13h30: les journalistes sont conviés à une reconnaissance du parcours par l'Office de tourisme de Québec. Une bonne trentaine d'entre eux se pointent. Parmi le groupe, quelques accompagnateurs de luxe, dont Steve Bauer, Pierre Harvey et Louis Garneau, réunis pour la première fois sur un vélo depuis la médaille d'argent de Bauer aux Jeux olympiques de Los Angeles. Seul absent, Alain Masson. «Déjà 26 ans», s'étonne Pierre Harvey qui, fallait-il en douter, tient toujours la grande forme.

Dans les voitures suiveuses, d'autres grosses pointures débarquées de la France et amis de la première heure de Serge Arsenault: Yves Hézard, Bernard Vallet, Charly Mottet, Laurent Jalabert. Arrêt au Séminaire de Québec, où ces anciens champions offrent leurs impressions sur le parcours. Journalistes en cuissard, coureurs en jeans, c'est le monde à l'envers. Comme plusieurs, Jalabert voit le Slovaque Peter Sagan comme grand favori.

15h30: retour au Château, où Ivan Basso, Samuel Sanchez, Levi Leipheimer et Voeckler, les vrais coureurs, pas des imposteurs, tiennent un point de presse. Tous vantent la qualité de l'accueil, et ça ne semble pas du pipeau.
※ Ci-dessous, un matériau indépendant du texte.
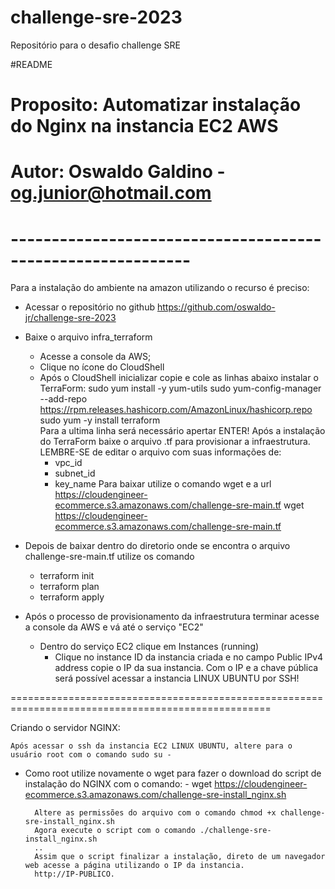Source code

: # challenge-sre-2023
Repositório para o desafio challenge SRE

#README
# Proposito: Automatizar instalação do Nginx na instancia EC2 AWS
# Autor: Oswaldo Galdino - og.junior@hotmail.com
# ------------------------------------------------------------

Para a instalação do ambiente na amazon utilizando o recurso é preciso:

- Acessar o repositório no github https://github.com/oswaldo-jr/challenge-sre-2023
- Baixe o arquivo infra_terraform
	- Acesse a console da AWS;
	- Clique no ícone do CloudShell
	- Após o CloudShell inicializar copie e cole as linhas abaixo instalar o TerraForm:
	sudo yum install -y yum-utils
	sudo yum-config-manager --add-repo https://rpm.releases.hashicorp.com/AmazonLinux/hashicorp.repo
	sudo yum -y install terraform  
		Para a ultima linha será necessário apertar ENTER!
	Após a instalação do TerraForm baixe o arquivo .tf para provisionar a infraestrutura.
	LEMBRE-SE de editar o arquivo com suas informações de:
		- vpc_id
		- subnet_id
		- key_name
	Para baixar utilize o comando wget e a url	https://cloudengineer-ecommerce.s3.amazonaws.com/challenge-sre-main.tf
	wget https://cloudengineer-ecommerce.s3.amazonaws.com/challenge-sre-main.tf
- Depois de baixar dentro do diretorio onde se encontra o arquivo challenge-sre-main.tf utilize os comando
	- terraform init
	- terraform plan
	- terraform apply
	
- Após o processo de provisionamento da infraestrutura terminar acesse a console da AWS e vá até o serviço "EC2"
	- Dentro do serviço EC2 clique em Instances (running)
		- Clique no instance ID da instancia criada e no campo Public IPv4 address copie o IP da sua instancia.
Com o IP e a chave pública será possível acessar a instancia LINUX UBUNTU por SSH!

===================================================================================================

Criando o servidor NGINX:

	Após acessar o ssh da instancia EC2 LINUX UBUNTU, altere para o usuário root com o comando sudo su -
- Como root utilize novamente o wget para fazer o download do script de instalação do NGINX com o comando:
		- wget https://cloudengineer-ecommerce.s3.amazonaws.com/challenge-sre-install_nginx.sh
		
		Altere as permissões do arquivo com o comando chmod +x challenge-sre-install_nginx.sh
		Agora execute o script com o comando ./challenge-sre-install_nginx.sh
		..
		Assim que o script finalizar a instalação, direto de um navegador web acesse a página utilizando o IP da instancia.
		http://IP-PUBLICO.

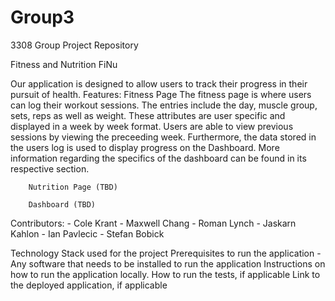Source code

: # Group3
3308 Group Project Repository 

Fitness and Nutrition FiNu

Our application is designed to allow users to track their progress in their pursuit of health.
    Features:
        Fitness Page
                The fitness page is where users can log their workout sessions. The entries include
            the day, muscle group, sets, reps as well as weight. These attributes are user specific and
            displayed in a week by week format. Users are able to view previous sessions by viewing
            the preceeding week.
                Furthermore, the data stored in the users log is used to display progress on the Dashboard.
            More information regarding the specifics of the dashboard can be found in its respective section.

        Nutrition Page (TBD)

        Dashboard (TBD)

Contributors: 
    - Cole Krant
    - Maxwell Chang
    - Roman Lynch
    - Jaskarn Kahlon
    - Ian Pavlecic
    - Stefan Bobick




Technology Stack used for the project
Prerequisites to run the application - Any software that needs to be installed to run the application
Instructions on how to run the application locally.
How to run the tests, if applicable
Link to the deployed application, if applicable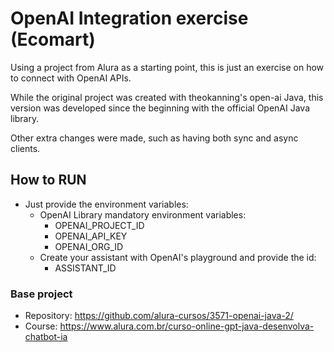 # OpenAI Integration exercise (Ecomart)

Using a project from Alura as a starting point, this is just an exercise on how to connect with OpenAI APIs.

While the original project was created with theokanning's open-ai Java, this version was developed since the beginning with the official OpenAI Java library.

Other extra changes were made, such as having both sync and async clients.


## How to RUN

 - Just provide the environment variables:
   - OpenAI Library mandatory environment variables:
     - OPENAI_PROJECT_ID
     - OPENAI_API_KEY
     - OPENAI_ORG_ID
   - Create your assistant with OpenAI's playground and provide the id:
     - ASSISTANT_ID

### Base project
 - Repository: https://github.com/alura-cursos/3571-openai-java-2/
 - Course: https://www.alura.com.br/curso-online-gpt-java-desenvolva-chatbot-ia

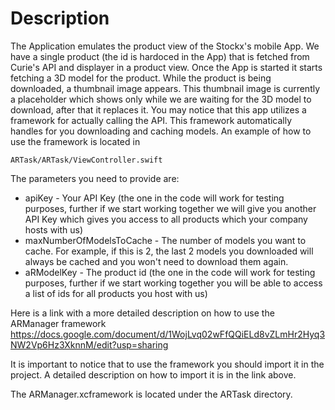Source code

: # Description

The Application emulates the product view of the Stockx's mobile App. We have a single product (the id is hardoced in the App) that is fetched from Curie's API and displayer in a product view. Once the App is started it starts fetching a 3D model for the product. While the product is being downloaded, a thumbnail image appears. This thumbnail image is currently a placeholder which shows only while we are waiting for the 3D model to download, after that it replaces it. You may notice that this app utilizes a framework for actually calling the API. This framework automatically handles for you downloading and caching models. An example of how to use the framework is located in

`ARTask/ARTask/ViewController.swift`

The parameters you need to provide are:

* apiKey - Your API Key (the one in the code will work for testing purposes, further if we start working together we will give you another API Key which gives you access to all products which your company hosts with us)
* maxNumberOfModelsToCache - The number of models you want to cache. For example, if this is 2, the last 2 models you downloaded will always be cached and you won't need to download them again. 
* aRModelKey - The product id (the one in the code will work for testing purposes, further if we start working together you will be able to access a list of ids for all products you host with us)

Here is a link with a more detailed description on how to use the ARManager framework https://docs.google.com/document/d/1WojLvq02wFfQQiELd8vZLmHr2Hyq3NW2Vp6Hz3XknnM/edit?usp=sharing 

It is important to notice that to use the framework you should import it in the project. A detailed description on how to import it is in the link above. 

The ARManager.xcframework is located under the ARTask directory.
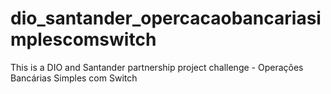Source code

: # dio_santander_opercacaobancariasimplescomswitch
This is a DIO and Santander partnership project challenge - Operações Bancárias Simples com Switch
Leur niveau de motivation? Variable. Après le doublé Giro-Tour de France, Basso est fatigué et est ici pour appuyer ses coéquipiers Sagan et Daniel Oss. Quatrième au Tour, Sanchez, champion olympique, veut vérifier s'il a la forme pour les Mondiaux. Avec leur exclusion insultante de la Vuelta, les RadioShack du vétéran Leipheimer sont particulièrement nantis avec Zubeldia, Brajkovic et Paulinho. Voeckler, lui, dit de surveiller son jeune coéquipier Cyril Gautier.

Alors, Québec, planète vélo? Comme quoi il n'y a pas que les Nordiques par ici.